What you are asked to do: Check each line of the data below for the word "make", then extract the ones that have it.

(Stored data)
┏━━

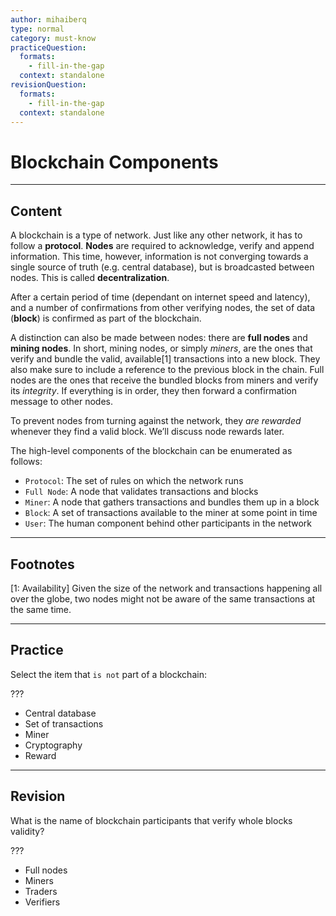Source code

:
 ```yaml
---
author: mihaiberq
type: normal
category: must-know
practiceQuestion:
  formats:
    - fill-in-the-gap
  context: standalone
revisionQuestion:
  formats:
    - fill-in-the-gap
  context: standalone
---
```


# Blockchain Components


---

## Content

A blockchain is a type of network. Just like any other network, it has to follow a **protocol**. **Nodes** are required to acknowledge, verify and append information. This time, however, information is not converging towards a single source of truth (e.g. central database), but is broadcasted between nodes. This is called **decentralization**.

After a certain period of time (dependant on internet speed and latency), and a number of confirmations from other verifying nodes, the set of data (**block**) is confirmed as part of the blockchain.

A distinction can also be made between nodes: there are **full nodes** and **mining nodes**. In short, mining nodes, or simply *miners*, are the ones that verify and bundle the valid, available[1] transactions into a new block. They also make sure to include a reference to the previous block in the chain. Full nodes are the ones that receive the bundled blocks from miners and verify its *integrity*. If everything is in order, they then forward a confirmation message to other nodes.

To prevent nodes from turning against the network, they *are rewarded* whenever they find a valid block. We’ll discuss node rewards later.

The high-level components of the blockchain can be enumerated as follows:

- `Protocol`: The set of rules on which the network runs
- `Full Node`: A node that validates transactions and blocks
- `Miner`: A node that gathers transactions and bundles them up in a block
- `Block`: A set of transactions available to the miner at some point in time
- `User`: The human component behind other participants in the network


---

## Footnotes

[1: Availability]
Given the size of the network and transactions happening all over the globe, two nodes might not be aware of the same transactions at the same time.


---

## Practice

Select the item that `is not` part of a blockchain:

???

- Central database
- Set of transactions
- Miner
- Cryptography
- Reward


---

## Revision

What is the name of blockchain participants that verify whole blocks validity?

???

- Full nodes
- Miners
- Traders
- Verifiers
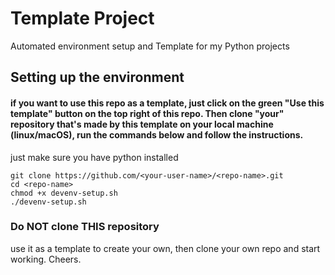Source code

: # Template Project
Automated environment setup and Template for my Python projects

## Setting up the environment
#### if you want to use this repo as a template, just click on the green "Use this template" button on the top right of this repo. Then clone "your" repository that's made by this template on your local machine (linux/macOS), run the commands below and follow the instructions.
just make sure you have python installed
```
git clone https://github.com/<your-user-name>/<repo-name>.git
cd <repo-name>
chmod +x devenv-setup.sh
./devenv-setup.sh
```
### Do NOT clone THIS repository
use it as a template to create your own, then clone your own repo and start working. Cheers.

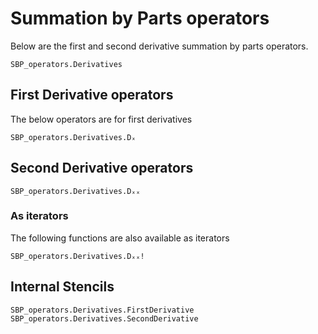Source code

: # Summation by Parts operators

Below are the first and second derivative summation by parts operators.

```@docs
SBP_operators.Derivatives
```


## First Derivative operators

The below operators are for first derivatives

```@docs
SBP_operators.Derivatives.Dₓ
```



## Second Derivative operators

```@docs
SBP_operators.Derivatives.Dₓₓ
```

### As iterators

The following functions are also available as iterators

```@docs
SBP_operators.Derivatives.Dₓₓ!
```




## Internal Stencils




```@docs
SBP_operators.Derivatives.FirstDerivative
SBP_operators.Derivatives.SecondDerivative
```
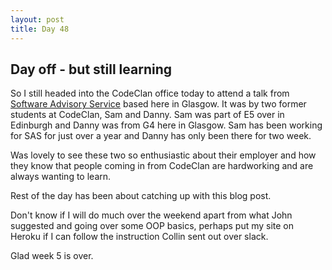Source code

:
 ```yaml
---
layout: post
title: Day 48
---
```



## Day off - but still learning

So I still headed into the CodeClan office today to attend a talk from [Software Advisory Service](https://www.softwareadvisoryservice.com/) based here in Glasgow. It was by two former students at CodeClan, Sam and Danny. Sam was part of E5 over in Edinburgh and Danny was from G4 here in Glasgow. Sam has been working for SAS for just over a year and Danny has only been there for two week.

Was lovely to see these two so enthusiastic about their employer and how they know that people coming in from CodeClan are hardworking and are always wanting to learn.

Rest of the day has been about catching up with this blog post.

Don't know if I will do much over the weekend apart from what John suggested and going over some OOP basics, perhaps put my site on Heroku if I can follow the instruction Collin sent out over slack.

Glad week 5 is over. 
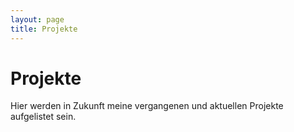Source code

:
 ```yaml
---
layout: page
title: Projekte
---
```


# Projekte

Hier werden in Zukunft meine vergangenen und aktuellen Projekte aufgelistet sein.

┗━━

Output:
A distinction can also be made between nodes: there are **full nodes** and **mining nodes**. In short, mining nodes, or simply *miners*, are the ones that verify and bundle the valid, available[1] transactions into a new block. They also make sure to include a reference to the previous block in the chain. Full nodes are the ones that receive the bundled blocks from miners and verify its *integrity*. If everything is in order, they then forward a confirmation message to other nodes.
just make sure you have python installed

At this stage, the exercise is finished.